| PROBLEM DETAILS |
Retype the records in full, keeping each character as it is.

(DATA begins)

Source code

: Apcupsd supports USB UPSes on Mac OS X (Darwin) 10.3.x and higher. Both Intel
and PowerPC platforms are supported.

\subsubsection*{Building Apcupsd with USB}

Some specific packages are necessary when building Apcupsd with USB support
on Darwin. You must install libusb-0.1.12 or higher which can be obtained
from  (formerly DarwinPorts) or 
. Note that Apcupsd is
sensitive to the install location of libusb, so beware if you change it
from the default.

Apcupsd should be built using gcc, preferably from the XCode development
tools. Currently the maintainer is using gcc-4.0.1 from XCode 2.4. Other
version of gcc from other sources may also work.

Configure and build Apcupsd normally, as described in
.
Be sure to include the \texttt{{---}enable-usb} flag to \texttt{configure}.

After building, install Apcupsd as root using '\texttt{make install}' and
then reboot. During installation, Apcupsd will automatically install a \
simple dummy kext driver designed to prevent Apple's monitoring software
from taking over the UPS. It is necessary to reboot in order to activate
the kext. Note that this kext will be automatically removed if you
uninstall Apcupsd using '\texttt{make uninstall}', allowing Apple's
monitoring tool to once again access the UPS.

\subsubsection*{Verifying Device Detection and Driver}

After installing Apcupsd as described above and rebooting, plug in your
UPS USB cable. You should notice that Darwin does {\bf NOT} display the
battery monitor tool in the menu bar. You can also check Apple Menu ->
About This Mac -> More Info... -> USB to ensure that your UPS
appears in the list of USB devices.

(DATA ends)

| RESPONSE FOR THIS EXERCISE |
Source code

: Apcupsd supports USB UPSes on Mac OS X (Darwin) 10.3.x and higher. Both Intel
and PowerPC platforms are supported.

\subsubsection*{Building Apcupsd with USB}

Some specific packages are necessary when building Apcupsd with USB support
on Darwin. You must install libusb-0.1.12 or higher which can be obtained
from  (formerly DarwinPorts) or 
. Note that Apcupsd is
sensitive to the install location of libusb, so beware if you change it
from the default.

Apcupsd should be built using gcc, preferably from the XCode development
tools. Currently the maintainer is using gcc-4.0.1 from XCode 2.4. Other
version of gcc from other sources may also work.

Configure and build Apcupsd normally, as described in
.
Be sure to include the \texttt{{---}enable-usb} flag to \texttt{configure}.

After building, install Apcupsd as root using '\texttt{make install}' and
then reboot. During installation, Apcupsd will automatically install a \
simple dummy kext driver designed to prevent Apple's monitoring software
from taking over the UPS. It is necessary to reboot in order to activate
the kext. Note that this kext will be automatically removed if you
uninstall Apcupsd using '\texttt{make uninstall}', allowing Apple's
monitoring tool to once again access the UPS.

\subsubsection*{Verifying Device Detection and Driver}

After installing Apcupsd as described above and rebooting, plug in your
UPS USB cable. You should notice that Darwin does {\bf NOT} display the
battery monitor tool in the menu bar. You can also check Apple Menu ->
About This Mac -> More Info... -> USB to ensure that your UPS
appears in the list of USB devices.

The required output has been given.